If only this rule is used, the jaggedness will be noticeable if the accuracy of the boundary part is poor. There is room for improvement.

For details on how to create geometry & nodes, see this article "How to create custom geometry with SceneKit + bonus".

Once the geometry is created, it will be possible to determine the collision with the floor.

let bodyGeometry = SCNBox(width: 5.0,
                          height: CGFloat(yMax - yMin),
                          length: 5.0,
                          chamferRadius: 0.0)
let bodyShape = SCNPhysicsShape(geometry: bodyGeometry, options: nil)
node.physicsBody = SCNPhysicsBody(type: .dynamic, shape: bodyShape)
//Drop from 3m above
node.simdWorldPosition = SIMD3<Float>(0.0, 3.0, 0.0)

DispatchQueue.main.async {
    self.scnView.scene.rootNode.addChildNode(node)
}

Since the shape of the created geometry is based on depth information, it is the size from the camera to the distance of the target object. At this time, the origin of the geometry is the position of the camera. The SCNPhysicsShape used for collision detection should also match the size of the geometry, but this time it is only necessary to be able to collide with the floor, so set the height of the geometry only for the height, and the width and depth are the size (5m) that is considered to collide reliably. I have to.

Finally

In the sample made this time, the geometry is created based on the direction in which the camera is facing with the camera as the origin (the direction of the camera is the reference). Therefore, the horizontal plane is not considered and the orientation is not considered. In the example above, the car was shot looking down at an angle, so the geometry is made in that orientation. If you consider the horizontal properly, you should be able to create a horizontal geometry on the outer white line (BoundingBox). This area was dealt with at another time because Apple's LiDAR sample Visualizing a Point Cloud Using Scene Depth seemed to convert it to world coordinates properly at the time of drawing.

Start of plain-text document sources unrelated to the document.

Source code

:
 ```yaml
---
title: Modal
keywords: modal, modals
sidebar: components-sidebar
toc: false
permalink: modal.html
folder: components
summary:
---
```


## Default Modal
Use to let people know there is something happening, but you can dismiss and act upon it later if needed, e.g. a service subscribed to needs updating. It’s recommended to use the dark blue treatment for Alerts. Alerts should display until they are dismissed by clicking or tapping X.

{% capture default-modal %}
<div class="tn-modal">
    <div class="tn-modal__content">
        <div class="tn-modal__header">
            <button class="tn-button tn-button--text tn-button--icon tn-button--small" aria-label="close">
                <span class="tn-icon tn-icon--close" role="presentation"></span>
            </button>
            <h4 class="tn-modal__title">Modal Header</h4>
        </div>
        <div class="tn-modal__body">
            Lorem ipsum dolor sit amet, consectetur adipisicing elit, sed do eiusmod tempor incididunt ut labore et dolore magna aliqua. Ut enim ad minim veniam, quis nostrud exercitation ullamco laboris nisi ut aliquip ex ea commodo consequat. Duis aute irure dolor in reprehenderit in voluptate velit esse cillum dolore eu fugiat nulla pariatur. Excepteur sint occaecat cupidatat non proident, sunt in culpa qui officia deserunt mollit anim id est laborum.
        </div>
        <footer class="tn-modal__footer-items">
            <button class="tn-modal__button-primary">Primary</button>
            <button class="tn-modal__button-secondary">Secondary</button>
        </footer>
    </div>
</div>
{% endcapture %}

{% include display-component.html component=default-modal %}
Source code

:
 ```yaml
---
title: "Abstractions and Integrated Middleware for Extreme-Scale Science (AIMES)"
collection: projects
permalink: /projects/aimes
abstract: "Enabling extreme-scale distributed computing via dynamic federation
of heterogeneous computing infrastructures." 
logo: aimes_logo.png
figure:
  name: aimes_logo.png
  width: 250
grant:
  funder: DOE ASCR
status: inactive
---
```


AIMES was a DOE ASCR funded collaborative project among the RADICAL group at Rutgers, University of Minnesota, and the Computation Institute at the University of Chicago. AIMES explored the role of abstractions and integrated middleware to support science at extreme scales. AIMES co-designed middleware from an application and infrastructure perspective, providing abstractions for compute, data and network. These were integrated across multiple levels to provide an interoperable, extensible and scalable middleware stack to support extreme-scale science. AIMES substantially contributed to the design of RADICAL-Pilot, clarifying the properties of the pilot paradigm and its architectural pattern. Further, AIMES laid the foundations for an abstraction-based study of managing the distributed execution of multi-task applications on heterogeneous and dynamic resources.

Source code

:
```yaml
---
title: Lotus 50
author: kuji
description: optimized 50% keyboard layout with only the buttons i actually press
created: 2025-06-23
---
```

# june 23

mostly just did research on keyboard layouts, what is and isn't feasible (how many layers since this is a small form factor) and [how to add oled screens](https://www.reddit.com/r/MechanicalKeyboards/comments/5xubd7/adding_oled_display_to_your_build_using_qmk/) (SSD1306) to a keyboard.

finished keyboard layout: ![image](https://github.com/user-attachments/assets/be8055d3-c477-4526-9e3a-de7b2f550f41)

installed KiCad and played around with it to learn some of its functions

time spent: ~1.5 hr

That's all for the explanation. I made it by groping, so I think there are some mistakes and what I should do. It would be helpful if you could point out.

Whole source code

`ViewController.swift`


import ARKit
import Vision
import UIKit
import SceneKit

class ViewController: UIViewController, ARSessionDelegate, ARSCNViewDelegate {

    @IBOutlet weak var scnView: ARSCNView!
    
    //Segmentation range. DeepLab V3.Fit to the image size of mlmodel
    private let detectSize: CGFloat = 513.0
    // Vision Model
    private var visonRequest: VNCoreMLRequest?
    //Depth processing result
    private var depthArray: [Float32] = []
    private var depthSize = 0
    private var cameraIntrinsicsInversed: simd_float3x3?
    //3D texture image. The captured image when the copy button is pressed is set.
    private var texutreImage: CGImage?
    //Copy button pressed
    private var isButtonPressed = false
    //Floor thickness(m)
    private let floorThickness: CGFloat = 0.5
    //Local coordinates of the floor. Lower the Y coordinate by the thickness of the floor
    private lazy var floorLocalPosition = SCNVector3(0.0, -floorThickness/2, 0.0)
    //First recognized anchor
    private var firstAnchorUUID: UUID?
    
    override func viewDidLoad() {
        super.viewDidLoad()
        
        //CoreML settings
        setupVison()
        //AR Session started
        self.scnView.delegate = self
        self.scnView.session.delegate = self
        let configuration = ARWorldTrackingConfiguration()
        if ARWorldTrackingConfiguration.supportsFrameSemantics(.sceneDepth) {
            configuration.planeDetection = [.horizontal]
            configuration.frameSemantics = [.sceneDepth]
            self.scnView.session.run(configuration, options: [.removeExistingAnchors, .resetTracking])
        } else {
            print("Does not work on this terminal")
        }
    }

    //Anchor added
    func renderer(_: SCNSceneRenderer, didAdd node: SCNNode, for anchor: ARAnchor) {
        guard anchor is ARPlaneAnchor, self.firstAnchorUUID == nil else { return }

        self.firstAnchorUUID = anchor.identifier
        //Add floor node
        let floorNode = SCNScene.makeFloorNode(width: 10.0, height: self.floorThickness, length: 10.0)
        floorNode.position = floorLocalPosition
        DispatchQueue.main.async {
            node.addChildNode(floorNode)
        }
    }

    //Anchor updated
    func renderer(_: SCNSceneRenderer, didUpdate node: SCNNode, for anchor: ARAnchor) {
        guard anchor is ARPlaneAnchor else { return }

        if let childNode = node.childNodes.first {
            DispatchQueue.main.async {
                //Reposition floor nodes
                childNode.position = self.floorLocalPosition
            }
        }
    }

    //AR frame updated
    func session(_ session: ARSession, didUpdate frame: ARFrame) {
        guard self.isButtonPressed else { return }
        self.isButtonPressed = false

        let aspectRatio = self.scnView.bounds.height / self.scnView.bounds.width
        //Deeplab V3 size in the center of the captured image(513x513)Cut out with
        let image = frame.cropCenterSquareImage(fullWidthScale: self.detectSize,
                                                aspectRatio: aspectRatio,
                                                orientation: self.scnView.window!.windowScene!.interfaceOrientation)
        let context = CIContext(options: nil)
        self.texutreImage = context.createCGImage(image, from: image.extent)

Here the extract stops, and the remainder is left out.